-- Opening Marker --

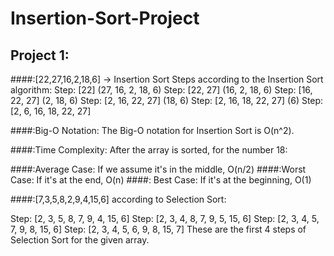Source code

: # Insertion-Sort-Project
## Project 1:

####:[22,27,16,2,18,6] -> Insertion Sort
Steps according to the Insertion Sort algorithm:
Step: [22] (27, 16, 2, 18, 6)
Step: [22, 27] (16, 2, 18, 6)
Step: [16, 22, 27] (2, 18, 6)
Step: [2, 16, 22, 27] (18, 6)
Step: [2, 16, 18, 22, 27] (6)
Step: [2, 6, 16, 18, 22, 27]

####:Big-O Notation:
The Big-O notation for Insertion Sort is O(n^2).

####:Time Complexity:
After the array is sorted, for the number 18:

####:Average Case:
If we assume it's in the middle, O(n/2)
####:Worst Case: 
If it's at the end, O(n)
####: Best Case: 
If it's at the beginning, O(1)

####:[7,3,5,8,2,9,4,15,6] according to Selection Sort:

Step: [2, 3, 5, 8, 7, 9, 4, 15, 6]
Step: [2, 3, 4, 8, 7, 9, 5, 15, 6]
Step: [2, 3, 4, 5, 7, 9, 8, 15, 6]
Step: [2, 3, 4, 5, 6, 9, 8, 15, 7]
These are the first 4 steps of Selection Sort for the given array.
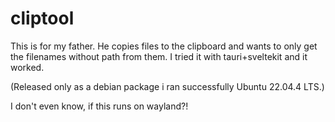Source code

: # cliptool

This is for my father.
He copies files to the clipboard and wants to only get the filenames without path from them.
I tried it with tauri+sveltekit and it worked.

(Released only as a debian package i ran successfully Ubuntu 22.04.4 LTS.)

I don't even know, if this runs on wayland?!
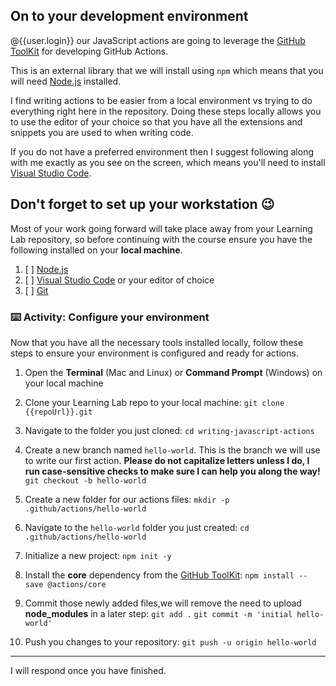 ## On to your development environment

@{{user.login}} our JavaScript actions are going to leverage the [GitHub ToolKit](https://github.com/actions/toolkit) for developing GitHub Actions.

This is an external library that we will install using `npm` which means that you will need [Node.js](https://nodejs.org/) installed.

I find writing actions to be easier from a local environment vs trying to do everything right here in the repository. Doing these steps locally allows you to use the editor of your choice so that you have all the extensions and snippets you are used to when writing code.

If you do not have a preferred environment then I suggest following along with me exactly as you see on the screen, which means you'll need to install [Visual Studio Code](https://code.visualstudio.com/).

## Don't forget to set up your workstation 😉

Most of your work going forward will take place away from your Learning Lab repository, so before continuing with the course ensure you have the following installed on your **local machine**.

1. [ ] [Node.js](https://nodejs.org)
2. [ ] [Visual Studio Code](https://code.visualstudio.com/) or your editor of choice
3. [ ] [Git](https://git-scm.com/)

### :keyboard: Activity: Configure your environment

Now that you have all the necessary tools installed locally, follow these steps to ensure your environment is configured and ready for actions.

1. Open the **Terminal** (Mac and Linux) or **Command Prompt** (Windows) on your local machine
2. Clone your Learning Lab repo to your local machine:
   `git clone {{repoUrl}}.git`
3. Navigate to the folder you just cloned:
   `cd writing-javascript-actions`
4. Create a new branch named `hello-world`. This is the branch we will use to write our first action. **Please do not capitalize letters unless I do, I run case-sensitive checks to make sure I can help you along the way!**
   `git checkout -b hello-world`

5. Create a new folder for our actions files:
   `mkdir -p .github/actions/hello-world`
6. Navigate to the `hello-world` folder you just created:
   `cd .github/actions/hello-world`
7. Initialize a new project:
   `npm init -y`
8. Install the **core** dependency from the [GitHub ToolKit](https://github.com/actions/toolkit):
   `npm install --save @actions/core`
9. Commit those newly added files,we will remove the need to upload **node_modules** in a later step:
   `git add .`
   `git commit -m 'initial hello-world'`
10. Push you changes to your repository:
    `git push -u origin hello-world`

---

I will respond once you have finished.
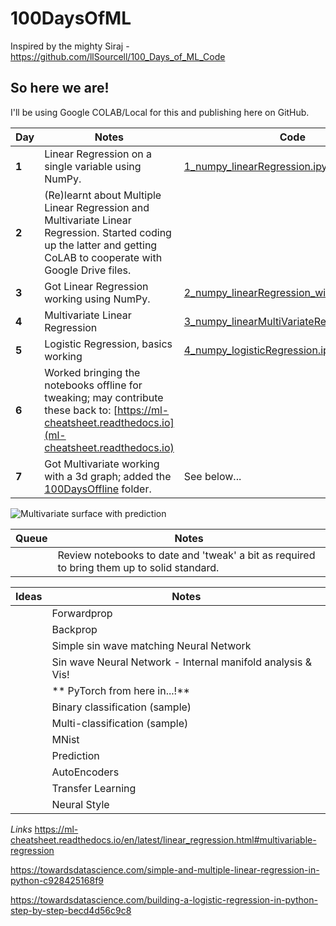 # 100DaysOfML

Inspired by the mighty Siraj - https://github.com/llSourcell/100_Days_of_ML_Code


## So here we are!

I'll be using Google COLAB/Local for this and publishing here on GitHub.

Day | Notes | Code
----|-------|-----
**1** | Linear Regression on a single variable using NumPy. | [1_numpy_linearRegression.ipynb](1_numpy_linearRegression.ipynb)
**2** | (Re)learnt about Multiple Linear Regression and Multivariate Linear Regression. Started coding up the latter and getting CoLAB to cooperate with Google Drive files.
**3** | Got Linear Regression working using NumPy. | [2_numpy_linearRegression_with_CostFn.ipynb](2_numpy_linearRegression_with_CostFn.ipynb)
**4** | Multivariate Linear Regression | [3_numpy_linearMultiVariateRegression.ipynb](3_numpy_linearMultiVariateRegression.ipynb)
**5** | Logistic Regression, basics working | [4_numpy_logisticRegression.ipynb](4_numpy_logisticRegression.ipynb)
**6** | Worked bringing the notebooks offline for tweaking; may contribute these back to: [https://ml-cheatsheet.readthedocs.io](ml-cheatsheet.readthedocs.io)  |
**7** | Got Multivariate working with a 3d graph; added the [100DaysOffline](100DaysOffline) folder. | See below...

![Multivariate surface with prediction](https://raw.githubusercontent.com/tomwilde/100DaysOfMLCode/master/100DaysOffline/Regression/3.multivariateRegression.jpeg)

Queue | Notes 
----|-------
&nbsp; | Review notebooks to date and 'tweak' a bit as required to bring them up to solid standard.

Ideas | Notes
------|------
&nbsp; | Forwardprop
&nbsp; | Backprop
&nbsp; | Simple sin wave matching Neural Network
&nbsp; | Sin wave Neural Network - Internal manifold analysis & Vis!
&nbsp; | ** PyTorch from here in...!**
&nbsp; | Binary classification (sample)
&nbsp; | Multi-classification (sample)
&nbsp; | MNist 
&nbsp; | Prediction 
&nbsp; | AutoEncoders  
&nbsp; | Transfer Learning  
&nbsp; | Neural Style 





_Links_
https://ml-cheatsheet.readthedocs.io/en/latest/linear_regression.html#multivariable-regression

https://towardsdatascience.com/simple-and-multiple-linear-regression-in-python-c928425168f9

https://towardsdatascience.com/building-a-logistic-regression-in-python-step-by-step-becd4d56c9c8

-- Closing Marker --
-- Opening Marker --

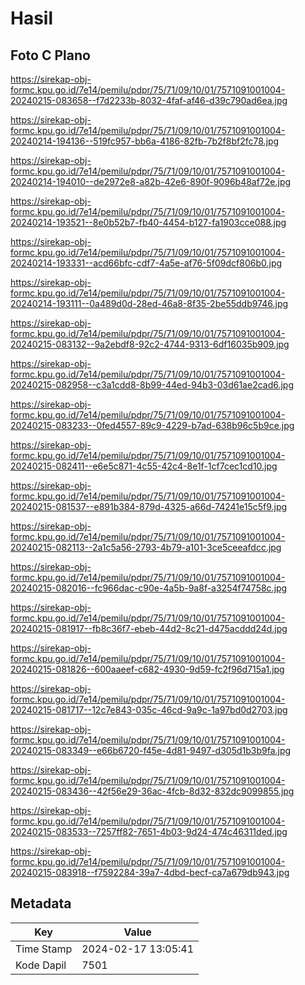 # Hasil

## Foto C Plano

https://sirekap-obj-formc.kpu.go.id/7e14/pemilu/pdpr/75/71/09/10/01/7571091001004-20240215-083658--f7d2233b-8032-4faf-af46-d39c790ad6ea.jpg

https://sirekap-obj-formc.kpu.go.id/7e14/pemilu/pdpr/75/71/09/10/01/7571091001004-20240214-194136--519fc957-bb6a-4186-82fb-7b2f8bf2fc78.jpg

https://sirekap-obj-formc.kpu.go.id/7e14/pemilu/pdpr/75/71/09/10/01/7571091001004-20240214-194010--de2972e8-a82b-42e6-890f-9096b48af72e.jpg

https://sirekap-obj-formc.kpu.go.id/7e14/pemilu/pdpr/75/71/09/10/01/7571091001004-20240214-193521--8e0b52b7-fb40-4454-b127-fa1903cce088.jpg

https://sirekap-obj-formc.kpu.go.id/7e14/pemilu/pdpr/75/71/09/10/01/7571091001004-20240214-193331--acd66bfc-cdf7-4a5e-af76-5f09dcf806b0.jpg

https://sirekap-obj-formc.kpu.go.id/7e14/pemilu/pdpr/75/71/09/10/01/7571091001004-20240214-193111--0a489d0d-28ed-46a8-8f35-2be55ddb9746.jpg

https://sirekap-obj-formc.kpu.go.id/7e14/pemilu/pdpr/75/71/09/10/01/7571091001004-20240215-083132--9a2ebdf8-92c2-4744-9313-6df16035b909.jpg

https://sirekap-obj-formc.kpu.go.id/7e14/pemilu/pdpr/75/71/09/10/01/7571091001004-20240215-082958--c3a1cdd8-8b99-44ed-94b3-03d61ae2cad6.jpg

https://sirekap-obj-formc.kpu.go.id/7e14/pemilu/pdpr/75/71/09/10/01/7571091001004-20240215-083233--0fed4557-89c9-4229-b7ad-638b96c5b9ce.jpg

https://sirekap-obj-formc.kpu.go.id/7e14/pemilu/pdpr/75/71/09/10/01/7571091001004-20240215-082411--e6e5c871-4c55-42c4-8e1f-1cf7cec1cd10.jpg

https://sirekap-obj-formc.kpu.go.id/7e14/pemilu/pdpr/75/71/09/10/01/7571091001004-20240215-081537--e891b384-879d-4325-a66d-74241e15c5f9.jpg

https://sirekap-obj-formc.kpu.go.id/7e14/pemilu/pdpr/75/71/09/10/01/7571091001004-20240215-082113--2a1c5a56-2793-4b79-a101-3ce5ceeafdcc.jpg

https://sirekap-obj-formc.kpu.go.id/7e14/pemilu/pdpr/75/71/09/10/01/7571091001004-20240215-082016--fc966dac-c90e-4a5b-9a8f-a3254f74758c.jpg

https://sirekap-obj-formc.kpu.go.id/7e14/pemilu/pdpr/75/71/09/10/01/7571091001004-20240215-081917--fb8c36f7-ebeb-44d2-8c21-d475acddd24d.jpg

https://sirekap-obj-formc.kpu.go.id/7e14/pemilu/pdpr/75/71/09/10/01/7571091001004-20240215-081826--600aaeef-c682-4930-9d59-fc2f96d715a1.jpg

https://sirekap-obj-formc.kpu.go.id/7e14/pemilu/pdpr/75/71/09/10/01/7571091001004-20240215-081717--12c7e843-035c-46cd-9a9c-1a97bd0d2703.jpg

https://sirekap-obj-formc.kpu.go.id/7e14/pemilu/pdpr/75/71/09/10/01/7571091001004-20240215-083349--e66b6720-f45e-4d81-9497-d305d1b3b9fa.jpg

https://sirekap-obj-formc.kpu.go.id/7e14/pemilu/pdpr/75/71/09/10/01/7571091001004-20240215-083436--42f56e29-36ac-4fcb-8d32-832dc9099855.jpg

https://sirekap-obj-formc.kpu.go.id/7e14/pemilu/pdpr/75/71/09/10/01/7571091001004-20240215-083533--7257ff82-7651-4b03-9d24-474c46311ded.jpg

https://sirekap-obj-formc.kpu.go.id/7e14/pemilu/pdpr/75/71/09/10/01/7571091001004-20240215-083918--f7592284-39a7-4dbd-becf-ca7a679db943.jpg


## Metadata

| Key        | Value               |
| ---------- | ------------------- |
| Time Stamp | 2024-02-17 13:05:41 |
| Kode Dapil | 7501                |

-- Closing Marker --
-- Opening Marker --

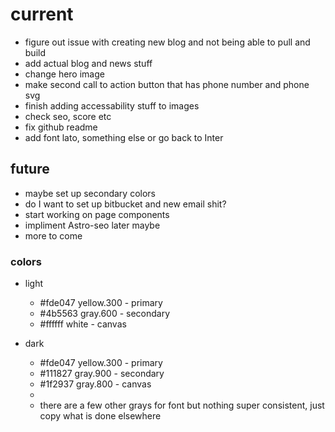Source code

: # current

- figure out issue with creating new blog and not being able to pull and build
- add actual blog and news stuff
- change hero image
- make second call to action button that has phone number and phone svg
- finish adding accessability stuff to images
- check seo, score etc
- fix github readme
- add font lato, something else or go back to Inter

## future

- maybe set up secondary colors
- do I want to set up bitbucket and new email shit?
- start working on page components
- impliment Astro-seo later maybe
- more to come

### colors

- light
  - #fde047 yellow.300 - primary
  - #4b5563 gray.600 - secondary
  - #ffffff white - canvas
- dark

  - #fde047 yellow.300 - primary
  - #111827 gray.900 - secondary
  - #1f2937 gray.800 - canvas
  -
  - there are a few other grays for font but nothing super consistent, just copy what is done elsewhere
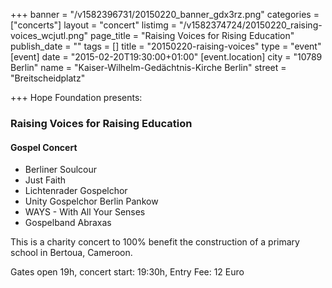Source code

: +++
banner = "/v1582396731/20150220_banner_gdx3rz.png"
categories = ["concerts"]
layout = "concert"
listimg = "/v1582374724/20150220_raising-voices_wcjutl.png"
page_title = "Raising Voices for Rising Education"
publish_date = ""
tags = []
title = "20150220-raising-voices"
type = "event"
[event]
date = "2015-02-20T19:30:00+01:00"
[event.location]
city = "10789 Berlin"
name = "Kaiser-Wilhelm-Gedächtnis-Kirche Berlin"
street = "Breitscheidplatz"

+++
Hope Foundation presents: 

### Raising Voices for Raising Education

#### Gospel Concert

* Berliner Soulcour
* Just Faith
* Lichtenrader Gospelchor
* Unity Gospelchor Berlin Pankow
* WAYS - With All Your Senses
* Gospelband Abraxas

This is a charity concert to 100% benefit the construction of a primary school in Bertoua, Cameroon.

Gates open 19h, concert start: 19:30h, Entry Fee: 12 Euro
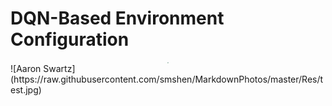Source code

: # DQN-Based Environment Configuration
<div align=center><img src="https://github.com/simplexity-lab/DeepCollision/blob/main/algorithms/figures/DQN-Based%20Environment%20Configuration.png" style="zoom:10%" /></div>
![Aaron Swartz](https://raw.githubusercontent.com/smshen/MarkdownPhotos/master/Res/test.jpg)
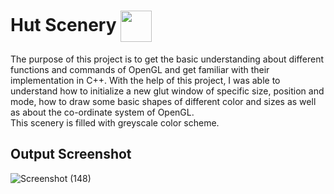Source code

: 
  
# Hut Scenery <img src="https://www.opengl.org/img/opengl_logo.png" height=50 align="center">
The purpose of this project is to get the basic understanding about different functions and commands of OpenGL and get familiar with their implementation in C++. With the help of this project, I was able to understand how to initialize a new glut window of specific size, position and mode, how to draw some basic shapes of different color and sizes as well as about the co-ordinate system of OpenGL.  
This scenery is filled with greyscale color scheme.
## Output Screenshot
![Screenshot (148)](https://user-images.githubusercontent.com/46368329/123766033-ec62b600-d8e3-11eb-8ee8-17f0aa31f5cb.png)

-- Closing Marker --

WHAT IS REQUIRED:
Show, from the records above, every line that includes "ipynb".

RESPONSE:
**1** | Linear Regression on a single variable using NumPy. | [1_numpy_linearRegression.ipynb](1_numpy_linearRegression.ipynb)
**3** | Got Linear Regression working using NumPy. | [2_numpy_linearRegression_with_CostFn.ipynb](2_numpy_linearRegression_with_CostFn.ipynb)
**4** | Multivariate Linear Regression | [3_numpy_linearMultiVariateRegression.ipynb](3_numpy_linearMultiVariateRegression.ipynb)
**5** | Logistic Regression, basics working | [4_numpy_logisticRegression.ipynb](4_numpy_logisticRegression.ipynb)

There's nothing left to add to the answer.